LEXINGTON, Ohio — AJ Allmendinger led 73 of the 94 laps and survived a late challenge after a restart to win the inaugural NASCAR Nationwide Series race at Mid-Ohio Sports Car Course.
Allmendinger improved his record to 2 for 2 this year in the Nationwide Series, adding a victory to the one he picked up for Penske Racing in his only previous start at Road America.
The 31-year-old Allmendinger, rebounding after being suspended a year ago for failing a random drug test, took the lead for good on the 64th lap, then had to weather a late sprint when a car spun out just before his final lap on the twisting road course.
Pole-winner Michael McDowell was second, with native Ohioan Sam Hornish Jr. third, Max Papis fourth and Brian Vickers fifth.
Hornish took over the season points lead, 13 points ahead of Elliott Sadler.
The race was plagued by spin-outs and fender benders.
The last one almost changed the outcome.
With everyone racing to the finish and Allmendinger’s Discount Tire Ford comfortably ahead of McDowell by a couple of seconds, the car driven by Kenny Habul spun out on Turn 11. Out came the yellow flag, with Allmendinger and most of the other leaders having to conserve fuel to prevent running out before the re-start.

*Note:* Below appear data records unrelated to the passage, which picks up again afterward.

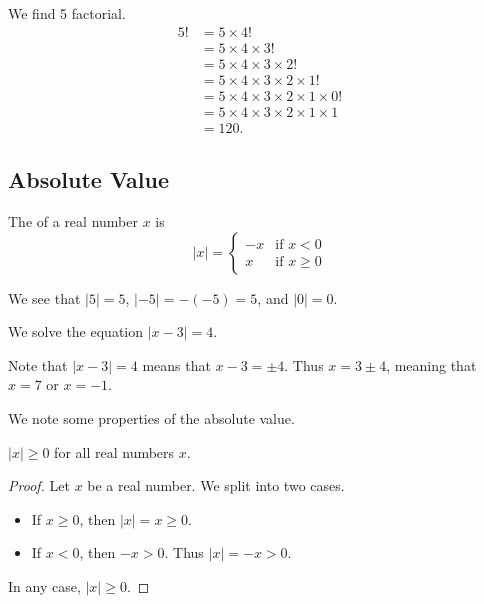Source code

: \begin{example}
    We find 5 factorial.
    \begin{align*}
        5! &= 5 \times 4!\\
        &= 5 \times 4 \times 3!\\
        &= 5 \times 4 \times 3 \times 2!\\
        &= 5 \times 4 \times 3 \times 2 \times 1!\\
        &= 5 \times 4 \times 3 \times 2 \times 1 \times 0!\\
        &= 5 \times 4 \times 3 \times 2  \times 1  \times 1\\
        &= 120.
    \end{align*}
\end{example}

\subsection{Absolute Value}
\begin{definition}
    The  of a real number $x$ is
    \[
        |x| = \begin{cases}
            -x & \text{if } x < 0\\
            x & \text{if } x \geq 0
        \end{cases}
    \]
\end{definition}

\begin{example}
    We see that $|5| = 5$, $|-5| = -(-5) = 5$, and $|0| = 0$.
\end{example}

\begin{example}
    We solve the equation $|x-3| = 4$.

    Note that $|x-3| = 4$ means that $x-3 = \pm 4$. Thus $x = 3 \pm 4$, meaning that $x = 7$ or $x = -1$.
\end{example}

We note some properties of the absolute value.
\begin{proposition}
    $|x| \geq 0$ for all real numbers $x$.
\end{proposition}
\begin{proof}
    Let $x$ be a real number. We split into two cases.
    \begin{itemize}
        \item If $x \geq 0$, then $|x| = x \geq 0$.
        \item If $x < 0$, then $-x > 0$. Thus $|x| = -x > 0$.
    \end{itemize}
    In any case, $|x| \geq 0$.
\end{proof}

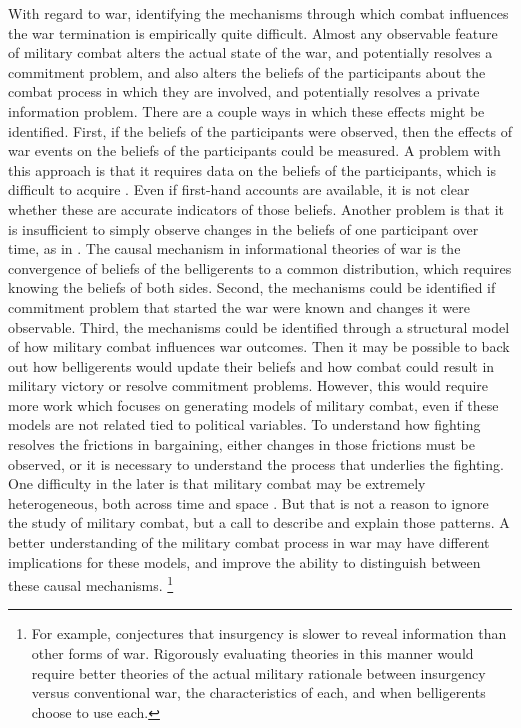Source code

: With regard to war, identifying the mechanisms through which combat influences the war termination is empirically quite difficult.
Almost any observable feature of military combat alters the actual state of the war, and potentially resolves a commitment problem, and also alters the beliefs of the participants about the combat process in which they are involved, and potentially resolves a private information problem.
There are a couple ways in which these effects might be identified. %
First, if the beliefs of the participants were observed, then the effects of war events on the beliefs of the participants could be measured. %
A problem with this approach is that it requires data on the beliefs of the participants, which is difficult to acquire \parencite{Goemans2000}.
Even if first-hand accounts are available, it is not clear whether these are accurate indicators of those beliefs. %
Another problem is that it is insufficient to simply observe changes in the beliefs of one participant over time, as in \textcite{Reiter2009}. %
The causal mechanism in informational theories of war is the convergence of beliefs of the belligerents to a common distribution, which requires knowing the beliefs of both sides.
Second, the mechanisms could be identified if commitment problem that started the war were known and changes it were observable. 
Third, the mechanisms could be identified through a structural model of how military combat influences war outcomes.
Then it may be possible to back out how belligerents would update their beliefs and how combat could result in military victory or resolve commitment problems.
However, this would require more work which focuses on generating models of military combat, even if these models are not related tied to political variables.
To understand how fighting resolves the frictions in bargaining, either changes in those frictions must be observed, or it is necessary to understand the process that underlies the fighting. %
One  difficulty in the later is that  military combat may be extremely heterogeneous, both across time and space \parencite{Reiter2003}.
But that is not a reason to ignore the study of military combat, but a call to describe and explain those patterns.
A better understanding of the military combat process in war may have different implications for these models, and improve the ability to distinguish between these causal mechanisms.%
\footnote{%
  For example, \textcite{Walter2009} conjectures that insurgency is slower to reveal information than other forms of war. %
  Rigorously evaluating theories in this manner would require better theories of the actual military rationale between insurgency versus conventional war, the characteristics of each, and when belligerents choose to use each.
}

When the pace car finally pulled off, Allmendinger sped away to the lead and held it throughout the final lap to take the checkered flag.
Absolutely no one was surprised there were lots of caution flags, with 40 large, powerful cars racing around a layout with a variety of elevations and hairpin curves that is a maximum of 40-feet wide.
The first 18 laps were clean but then things started getting messy. Justin Allgaier — who would bounce back to briefly challenge for the lead later — found the sand off Turn 9 for the first yellow.
Trevor Bayne and Regan Smith were among the drivers who had their cars spun, either through contact, aggressive driving or in the heat of the race.
By then, however, with just 15 or so laps left, the top two had separated themselves, several seconds ahead of third-place Hornish. Almendinger held onto the lead — not pulling away but not losing any ground — as they made it a two-car race.
The late caution almost erased what had taken place for the previous 30 or so laps.
The victory served as a payback from Allmendinger to team owner Roger Penske, who stood by the driver throughout his suspension and filled out his schedule with drives.
Rounding out the top 10 were Sadler in sixth, Marcos Ambrose, Allgaier, Bayne and Jeremy Clements.
It was only the second Nationwide Series pole of McDowell’s career, following Road America in 2011.
The Sprint Cup driver, ninth at the 2013 Daytona 500, hadn’t finished better this year than a 22nd at Richmond. That was also the only other time in his four previous races that he had cracked the top 10 on the starting grid.
Two drivers raced at Mid-Ohio and also planned on being in the middle of the action at Sunday’s NASCAR Pure Michigan 400 at Michigan International Speedway. Ambrose was set to start 26th in Brooklyn, Mich., with Austin Dillon set to start a notch behind him. Both were expecting to helicopter between the two tracks.
Dillon came into Mid-Ohio leading the Nationwide drivers’ standings but is now tied for third with Smith.
The race was contested under perfect conditions: no rain, light wind, temperatures around 80 and an overcast sky.
A dozen or more injured, ill or sick kids from the event’s namesake hospital in Columbus were represented in the paintwork on cars and some were introduced along with the drivers before the start.